(EXERCISE INPUTS)
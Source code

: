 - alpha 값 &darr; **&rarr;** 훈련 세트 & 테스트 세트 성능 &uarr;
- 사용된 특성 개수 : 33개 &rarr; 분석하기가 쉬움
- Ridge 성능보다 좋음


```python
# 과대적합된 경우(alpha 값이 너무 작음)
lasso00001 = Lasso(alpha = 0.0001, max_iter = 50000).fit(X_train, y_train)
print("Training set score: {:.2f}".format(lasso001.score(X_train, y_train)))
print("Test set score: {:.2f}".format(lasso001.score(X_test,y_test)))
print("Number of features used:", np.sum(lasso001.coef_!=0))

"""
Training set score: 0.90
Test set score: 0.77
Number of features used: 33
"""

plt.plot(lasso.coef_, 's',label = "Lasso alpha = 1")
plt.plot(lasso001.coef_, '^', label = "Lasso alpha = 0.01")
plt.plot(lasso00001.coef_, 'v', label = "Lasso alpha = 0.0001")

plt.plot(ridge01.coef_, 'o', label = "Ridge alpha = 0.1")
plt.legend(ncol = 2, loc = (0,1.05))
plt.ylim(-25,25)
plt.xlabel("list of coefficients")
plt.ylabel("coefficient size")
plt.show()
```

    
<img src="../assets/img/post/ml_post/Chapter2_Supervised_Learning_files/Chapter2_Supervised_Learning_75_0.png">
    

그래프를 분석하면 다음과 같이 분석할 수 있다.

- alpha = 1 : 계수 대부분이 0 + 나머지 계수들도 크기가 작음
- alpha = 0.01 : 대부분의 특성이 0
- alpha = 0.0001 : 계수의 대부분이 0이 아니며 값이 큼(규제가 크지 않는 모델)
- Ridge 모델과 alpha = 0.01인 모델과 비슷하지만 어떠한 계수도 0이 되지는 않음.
(End EXERCISE INPUTS)
• **ABOUT THIS EXERCISE**: Print only the lines running from the one with "그래프를 분석하면 다음과 같이 분석할 수 있다." to the final line of the data above, each exactly as it appears.

• **THE ANSWER**:
그래프를 분석하면 다음과 같이 분석할 수 있다.

- alpha = 1 : 계수 대부분이 0 + 나머지 계수들도 크기가 작음
- alpha = 0.01 : 대부분의 특성이 0
- alpha = 0.0001 : 계수의 대부분이 0이 아니며 값이 큼(규제가 크지 않는 모델)
- Ridge 모델과 alpha = 0.01인 모델과 비슷하지만 어떠한 계수도 0이 되지는 않음.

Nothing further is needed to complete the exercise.